Make sure you have installed all these prerequisites on your development machine.
Download & Install Node.js and the npm package manager, if you encounter any problems, you can also use this Github Gist to install Node.js.
It is recommended to use nvm to manage different versions of Node.js on your machine.
The application uses v6.14.3
of Node. More recent versions are not tested and may not be working.
- NOTE: MongoDB is currently not actively used anymore, but is still needed to avoid errors.
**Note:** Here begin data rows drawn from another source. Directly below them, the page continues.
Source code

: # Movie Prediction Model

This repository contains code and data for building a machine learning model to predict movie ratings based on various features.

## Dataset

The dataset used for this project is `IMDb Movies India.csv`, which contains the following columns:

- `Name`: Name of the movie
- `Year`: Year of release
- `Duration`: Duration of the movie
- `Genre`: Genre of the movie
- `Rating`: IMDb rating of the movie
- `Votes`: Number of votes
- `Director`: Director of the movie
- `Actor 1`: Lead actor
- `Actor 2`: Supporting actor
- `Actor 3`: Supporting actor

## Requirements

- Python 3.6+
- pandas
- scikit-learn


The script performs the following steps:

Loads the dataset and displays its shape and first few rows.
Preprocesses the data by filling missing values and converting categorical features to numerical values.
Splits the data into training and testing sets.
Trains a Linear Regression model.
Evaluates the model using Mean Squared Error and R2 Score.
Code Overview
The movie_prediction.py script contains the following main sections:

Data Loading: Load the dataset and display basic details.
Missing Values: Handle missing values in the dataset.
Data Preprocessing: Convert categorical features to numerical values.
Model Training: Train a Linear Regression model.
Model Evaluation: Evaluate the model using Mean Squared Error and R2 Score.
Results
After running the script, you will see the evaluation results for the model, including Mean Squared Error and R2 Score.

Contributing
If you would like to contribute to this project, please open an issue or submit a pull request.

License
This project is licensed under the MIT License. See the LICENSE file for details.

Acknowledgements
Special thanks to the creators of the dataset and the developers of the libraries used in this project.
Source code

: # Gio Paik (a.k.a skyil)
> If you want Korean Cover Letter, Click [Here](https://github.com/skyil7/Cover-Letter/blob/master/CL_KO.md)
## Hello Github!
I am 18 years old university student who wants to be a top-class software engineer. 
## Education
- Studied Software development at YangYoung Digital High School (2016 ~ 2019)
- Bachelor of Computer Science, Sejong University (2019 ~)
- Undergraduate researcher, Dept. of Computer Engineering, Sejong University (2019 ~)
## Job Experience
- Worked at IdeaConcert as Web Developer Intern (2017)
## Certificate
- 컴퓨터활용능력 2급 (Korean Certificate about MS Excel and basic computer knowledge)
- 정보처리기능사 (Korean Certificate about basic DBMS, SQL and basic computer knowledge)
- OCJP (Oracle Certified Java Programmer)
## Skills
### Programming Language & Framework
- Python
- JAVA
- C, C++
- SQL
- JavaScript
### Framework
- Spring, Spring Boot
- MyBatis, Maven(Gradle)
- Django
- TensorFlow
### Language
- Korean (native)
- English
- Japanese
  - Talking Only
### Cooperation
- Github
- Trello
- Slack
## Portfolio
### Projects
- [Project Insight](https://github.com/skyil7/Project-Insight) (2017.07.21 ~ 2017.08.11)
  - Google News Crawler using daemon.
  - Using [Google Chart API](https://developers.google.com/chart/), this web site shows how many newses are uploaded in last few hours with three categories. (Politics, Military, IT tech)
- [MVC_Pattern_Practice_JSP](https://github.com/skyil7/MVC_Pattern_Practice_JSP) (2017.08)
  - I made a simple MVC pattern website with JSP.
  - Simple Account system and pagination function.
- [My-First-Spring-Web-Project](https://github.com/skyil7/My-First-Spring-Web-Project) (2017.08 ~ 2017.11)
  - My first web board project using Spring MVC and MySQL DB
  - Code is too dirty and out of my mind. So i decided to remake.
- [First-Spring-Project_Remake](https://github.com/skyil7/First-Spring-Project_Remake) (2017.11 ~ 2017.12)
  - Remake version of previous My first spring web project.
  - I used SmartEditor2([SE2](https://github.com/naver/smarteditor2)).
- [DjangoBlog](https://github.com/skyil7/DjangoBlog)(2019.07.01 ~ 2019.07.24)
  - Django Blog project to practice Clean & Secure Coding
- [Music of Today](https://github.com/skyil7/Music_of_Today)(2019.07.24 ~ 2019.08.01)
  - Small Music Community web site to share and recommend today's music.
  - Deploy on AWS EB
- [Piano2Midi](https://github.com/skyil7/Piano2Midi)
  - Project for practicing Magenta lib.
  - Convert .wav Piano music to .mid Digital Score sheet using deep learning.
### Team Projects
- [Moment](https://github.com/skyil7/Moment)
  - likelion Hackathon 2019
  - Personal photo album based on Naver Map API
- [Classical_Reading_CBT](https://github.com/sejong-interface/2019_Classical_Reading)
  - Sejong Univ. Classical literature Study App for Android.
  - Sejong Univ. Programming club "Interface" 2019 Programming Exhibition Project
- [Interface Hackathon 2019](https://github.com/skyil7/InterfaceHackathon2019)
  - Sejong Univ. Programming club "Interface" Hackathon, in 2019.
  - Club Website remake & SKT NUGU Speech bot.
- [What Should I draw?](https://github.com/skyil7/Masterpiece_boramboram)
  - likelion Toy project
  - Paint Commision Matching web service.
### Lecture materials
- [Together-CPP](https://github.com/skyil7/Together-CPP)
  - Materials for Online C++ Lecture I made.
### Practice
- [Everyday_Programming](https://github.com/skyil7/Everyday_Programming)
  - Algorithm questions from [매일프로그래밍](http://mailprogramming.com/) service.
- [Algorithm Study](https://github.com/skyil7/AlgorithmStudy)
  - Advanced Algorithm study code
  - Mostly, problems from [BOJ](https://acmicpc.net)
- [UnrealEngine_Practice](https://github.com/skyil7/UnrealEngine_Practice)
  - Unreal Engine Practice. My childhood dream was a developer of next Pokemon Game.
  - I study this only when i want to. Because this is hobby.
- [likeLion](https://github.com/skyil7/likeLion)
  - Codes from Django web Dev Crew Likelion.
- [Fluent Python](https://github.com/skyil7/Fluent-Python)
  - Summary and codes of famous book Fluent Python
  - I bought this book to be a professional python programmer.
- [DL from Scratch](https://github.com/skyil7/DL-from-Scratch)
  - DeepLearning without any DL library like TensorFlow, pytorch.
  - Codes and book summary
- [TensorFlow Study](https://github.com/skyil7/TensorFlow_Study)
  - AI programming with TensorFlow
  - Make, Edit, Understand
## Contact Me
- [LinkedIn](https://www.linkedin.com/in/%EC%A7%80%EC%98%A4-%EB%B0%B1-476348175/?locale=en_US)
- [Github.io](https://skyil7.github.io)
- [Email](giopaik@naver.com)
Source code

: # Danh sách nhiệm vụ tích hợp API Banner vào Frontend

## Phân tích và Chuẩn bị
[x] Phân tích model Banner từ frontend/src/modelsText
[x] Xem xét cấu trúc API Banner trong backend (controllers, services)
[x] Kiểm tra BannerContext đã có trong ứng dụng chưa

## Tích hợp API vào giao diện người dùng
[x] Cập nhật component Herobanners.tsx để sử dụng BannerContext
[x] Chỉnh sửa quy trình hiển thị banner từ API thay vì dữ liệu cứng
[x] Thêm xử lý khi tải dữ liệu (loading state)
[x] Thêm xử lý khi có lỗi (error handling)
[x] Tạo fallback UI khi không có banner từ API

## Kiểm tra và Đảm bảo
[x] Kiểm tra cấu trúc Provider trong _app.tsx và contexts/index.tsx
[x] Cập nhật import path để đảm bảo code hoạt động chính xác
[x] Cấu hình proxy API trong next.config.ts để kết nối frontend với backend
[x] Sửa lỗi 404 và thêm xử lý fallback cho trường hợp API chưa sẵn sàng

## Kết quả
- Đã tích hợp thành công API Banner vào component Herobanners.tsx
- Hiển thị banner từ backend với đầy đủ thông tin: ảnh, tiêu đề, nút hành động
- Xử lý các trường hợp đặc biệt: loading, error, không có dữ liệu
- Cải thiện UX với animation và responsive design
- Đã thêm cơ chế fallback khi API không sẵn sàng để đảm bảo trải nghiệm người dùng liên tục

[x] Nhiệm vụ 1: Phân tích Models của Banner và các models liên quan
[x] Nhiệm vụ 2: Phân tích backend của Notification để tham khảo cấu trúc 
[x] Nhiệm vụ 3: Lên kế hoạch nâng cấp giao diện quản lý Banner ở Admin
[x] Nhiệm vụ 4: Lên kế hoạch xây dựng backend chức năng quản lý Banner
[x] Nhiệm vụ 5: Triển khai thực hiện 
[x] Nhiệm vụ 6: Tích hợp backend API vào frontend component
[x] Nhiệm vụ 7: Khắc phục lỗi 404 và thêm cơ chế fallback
It should be removed properly.
- Download & Install MongoDB, and make sure it's running on the default port (27017).
- Make sure you get Mongo running as a service: https://docs.mongodb.com/manual/tutorial/install-mongodb-on-windows/ >> Section 'Configure a Windows service for MongoDB Community Edition'
- if mongodb cannot run inside the virtualbox the problem might be related to disk space. Add smallfiles = true to /etc/mongodb.conf
- Install Robomongo on windows for a GUI to access the objects stored in mongodb.
- Create a new connection with:
Address: localhost
Port: 27017
- Open the connection and create a database called 'dashboards_new', within it create a Collection called 'dashboards' and within it create a new document.
- Paste the content (from this repository) in /robomongo_input/dashboard_community_risk.json in this newly created document and save.
- Do the same for any other json-files in /robomongo_input/
- Download and install the database software PostgresQL (v9.5 is used here) through https://www.postgresql.org/download/.
- After installation make sure to install the PostGIS extension as well (through Stackbuilder > Spatial Extensions)
- On Windows:
AddC:/Program Files/PostgreSQL/9.5/bin
andC:/Program Files/PostgreSQL/9.5/lib
to your environment PATH variable. - From a terminal create a new user and database
$ createuser -U postgres -P cradatabase (>> It will ask you to create a password, remember this, as you will need it later in secrets.json!)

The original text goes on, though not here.